A man holds up a Polycultured paddlefish out of the water
Polycultured paddlefish.

Paddlefish, closely related to sturgeons, are filter feeders throughout most of their lives and the only members of the family Polyodontidae on the continent (4). Paddlefish have a mostly cartilaginous skeleton guaranteeing no bones in the meat. Paddlefish grow rapidly, up to 0.75 pounds/month, and can be easily harvested by seining or gill netting. Paddlefish reproduction can be induced with hormones to propagate; and fingerlings can be raised intensively up to stocker size of more than 12 inches in the same season. Mature female fish (about 20 to 70 pounds) can produce about 15 percent of their body weight in roe (3 to 10 pounds). However, there are some disadvantages to paddlefish and their production. They have poor tolerance for low dissolved oxygen (<2 ppm), and show handling stress when water temperatures are higher than 70° F. Artificial propagation and fingerling production are complex procedures and fingerlings are vulnerable to bird predation (5).

Paddlefish have long been an alternative to sturgeon as a source of meat and caviar. Formerly abundant in the Mississippi River basin and adjacent Gulf Coast drainage, natural populations of paddlefish were commercially harvested for their high-valued, boneless meat and roe sold as caviar. Continued loss and alteration of natural spawning habitat, organochlorine (i.e. chlordane and PCB) contaminants, and overexploitation by commercial fishing are believed to be the main reasons for declining populations.

The listing of sturgeon and paddlefish species by the United Nations Convention on International Trade in Endangered Species (CITES) greatly restricts the importation of sturgeon products from the Caspian Sea area, the major source for the world's supply of caviar and sturgeon meat products. As a result, there is an increasing gap between the demand and supply of those products. In some markets, wild-caught paddlefish have been substituted for sturgeon because of their similarity in taste and quality. Producing cultured paddlefish in the United States would help to meet the consumer demand and, at the same time, reduce the pressure on natural paddlefish/sturgeon populations.

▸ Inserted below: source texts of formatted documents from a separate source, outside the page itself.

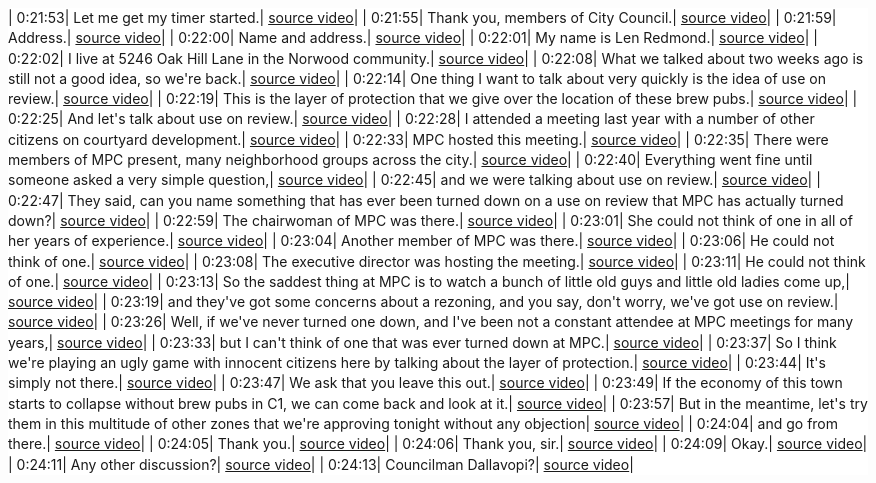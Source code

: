 | 0:21:53| Let me get my timer started.| [source video](https://archive.org/details/citycouncilr265140107?start=1313)|
| 0:21:55| Thank you, members of City Council.| [source video](https://archive.org/details/citycouncilr265140107?start=1315)|
| 0:21:59| Address.| [source video](https://archive.org/details/citycouncilr265140107?start=1319)|
| 0:22:00| Name and address.| [source video](https://archive.org/details/citycouncilr265140107?start=1320)|
| 0:22:01| My name is Len Redmond.| [source video](https://archive.org/details/citycouncilr265140107?start=1321)|
| 0:22:02| I live at 5246 Oak Hill Lane in the Norwood community.| [source video](https://archive.org/details/citycouncilr265140107?start=1322)|
| 0:22:08| What we talked about two weeks ago is still not a good idea, so we're back.| [source video](https://archive.org/details/citycouncilr265140107?start=1328)|
| 0:22:14| One thing I want to talk about very quickly is the idea of use on review.| [source video](https://archive.org/details/citycouncilr265140107?start=1334)|
| 0:22:19| This is the layer of protection that we give over the location of these brew pubs.| [source video](https://archive.org/details/citycouncilr265140107?start=1339)|
| 0:22:25| And let's talk about use on review.| [source video](https://archive.org/details/citycouncilr265140107?start=1345)|
| 0:22:28| I attended a meeting last year with a number of other citizens on courtyard development.| [source video](https://archive.org/details/citycouncilr265140107?start=1348)|
| 0:22:33| MPC hosted this meeting.| [source video](https://archive.org/details/citycouncilr265140107?start=1353)|
| 0:22:35| There were members of MPC present, many neighborhood groups across the city.| [source video](https://archive.org/details/citycouncilr265140107?start=1355)|
| 0:22:40| Everything went fine until someone asked a very simple question,| [source video](https://archive.org/details/citycouncilr265140107?start=1360)|
| 0:22:45| and we were talking about use on review.| [source video](https://archive.org/details/citycouncilr265140107?start=1365)|
| 0:22:47| They said, can you name something that has ever been turned down on a use on review that MPC has actually turned down?| [source video](https://archive.org/details/citycouncilr265140107?start=1367)|
| 0:22:59| The chairwoman of MPC was there.| [source video](https://archive.org/details/citycouncilr265140107?start=1379)|
| 0:23:01| She could not think of one in all of her years of experience.| [source video](https://archive.org/details/citycouncilr265140107?start=1381)|
| 0:23:04| Another member of MPC was there.| [source video](https://archive.org/details/citycouncilr265140107?start=1384)|
| 0:23:06| He could not think of one.| [source video](https://archive.org/details/citycouncilr265140107?start=1386)|
| 0:23:08| The executive director was hosting the meeting.| [source video](https://archive.org/details/citycouncilr265140107?start=1388)|
| 0:23:11| He could not think of one.| [source video](https://archive.org/details/citycouncilr265140107?start=1391)|
| 0:23:13| So the saddest thing at MPC is to watch a bunch of little old guys and little old ladies come up,| [source video](https://archive.org/details/citycouncilr265140107?start=1393)|
| 0:23:19| and they've got some concerns about a rezoning, and you say, don't worry, we've got use on review.| [source video](https://archive.org/details/citycouncilr265140107?start=1399)|
| 0:23:26| Well, if we've never turned one down, and I've been not a constant attendee at MPC meetings for many years,| [source video](https://archive.org/details/citycouncilr265140107?start=1406)|
| 0:23:33| but I can't think of one that was ever turned down at MPC.| [source video](https://archive.org/details/citycouncilr265140107?start=1413)|
| 0:23:37| So I think we're playing an ugly game with innocent citizens here by talking about the layer of protection.| [source video](https://archive.org/details/citycouncilr265140107?start=1417)|
| 0:23:44| It's simply not there.| [source video](https://archive.org/details/citycouncilr265140107?start=1424)|
| 0:23:47| We ask that you leave this out.| [source video](https://archive.org/details/citycouncilr265140107?start=1427)|
| 0:23:49| If the economy of this town starts to collapse without brew pubs in C1, we can come back and look at it.| [source video](https://archive.org/details/citycouncilr265140107?start=1429)|
| 0:23:57| But in the meantime, let's try them in this multitude of other zones that we're approving tonight without any objection| [source video](https://archive.org/details/citycouncilr265140107?start=1437)|
| 0:24:04| and go from there.| [source video](https://archive.org/details/citycouncilr265140107?start=1444)|
| 0:24:05| Thank you.| [source video](https://archive.org/details/citycouncilr265140107?start=1445)|
| 0:24:06| Thank you, sir.| [source video](https://archive.org/details/citycouncilr265140107?start=1446)|
| 0:24:09| Okay.| [source video](https://archive.org/details/citycouncilr265140107?start=1449)|
| 0:24:11| Any other discussion?| [source video](https://archive.org/details/citycouncilr265140107?start=1451)|
| 0:24:13| Councilman Dallavopi?| [source video](https://archive.org/details/citycouncilr265140107?start=1453)|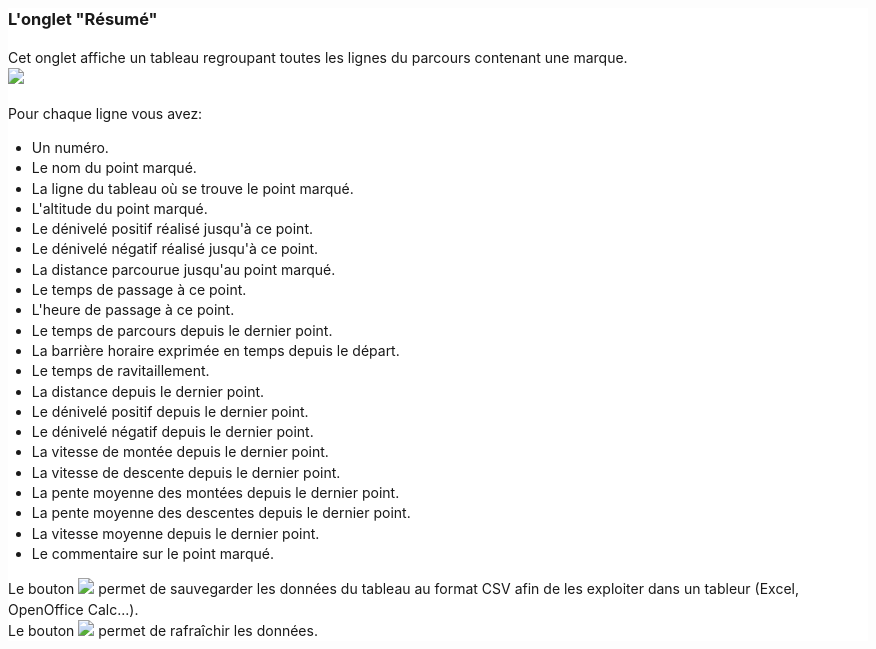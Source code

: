 
### L'onglet "Résumé"
Cet onglet affiche un tableau regroupant toutes les lignes du parcours contenant une marque.  
![](./images/Tabs/CG40_Tab_Resume.png)

Pour chaque ligne vous avez:

* Un numéro.
* Le nom du point marqué.
* La ligne du tableau où se trouve le point marqué.
* L'altitude du point marqué.
* Le dénivelé positif réalisé jusqu'à ce point.
* Le dénivelé négatif réalisé jusqu'à ce point.
* La distance parcourue jusqu'au point marqué.
* Le temps de passage à ce point.
* L'heure de passage à ce point.
* Le temps de parcours depuis le dernier point.
* La barrière horaire exprimée en temps depuis le départ.
* Le temps de ravitaillement.
* La distance depuis le dernier point.
* Le dénivelé positif depuis le dernier point.
* Le dénivelé négatif depuis le dernier point.
* La vitesse de montée depuis le dernier point.
* La vitesse de descente depuis le dernier point.
* La pente moyenne des montées depuis le dernier point.
* La pente moyenne des descentes depuis le dernier point.
* La vitesse moyenne depuis le dernier point.
* Le commentaire sur le point marqué.

Le bouton ![](./images/Tabs/save.png) permet de sauvegarder les données du tableau au format CSV afin de les exploiter dans un tableur (Excel, OpenOffice Calc...).  
Le bouton ![](./images/Tabs/refresh.png) permet de rafraîchir les données.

Extensive water resources suitable for growing paddlefish exist in the United States, including millions of acres of private and public reservoirs throughout the United States built for flood control management and/or hydroelectric production. Most of those reservoirs are managed exclusively for sport fish. However, if paddlefish were permitted to be stocked at 10 fish/acre in just 2,000 acres/year and with a 75-percent harvest rate, it is predicted that enough meat and caviar per year (after an initial waiting period of at least seven years) could be produced to impact the economy by as much as $7 million a year. Further, with catfish production being the largest segment of U.S. aquaculture, there are over 175,000 acres of existing catfish ponds in the southern region (1) where paddlefish could be raised also.

High feed cost is one of the major factors limiting the income of catfish farmers. However, excess feed and excrement from catfish make these ponds nutrient-rich and abundant with zooplankton. Polyculture of catfish with a filter feeding species such as paddlefish could take advantage of the zooplankton in catfish ponds to increase the fish yield per acre without adding to the feed cost. Though bighead carp, a filter-feeding fish native to China, have been introduced into catfish ponds and have demonstrated yields of 300-500 kg/ha (6), meat from this species is not well accepted by American consumers because it has small bones and a strong fish taste, causing a low market value for this product. However, paddlefish, a native filter feeding species, provides a more valuable meat with no bones, a mild flavor and a firm texture (5).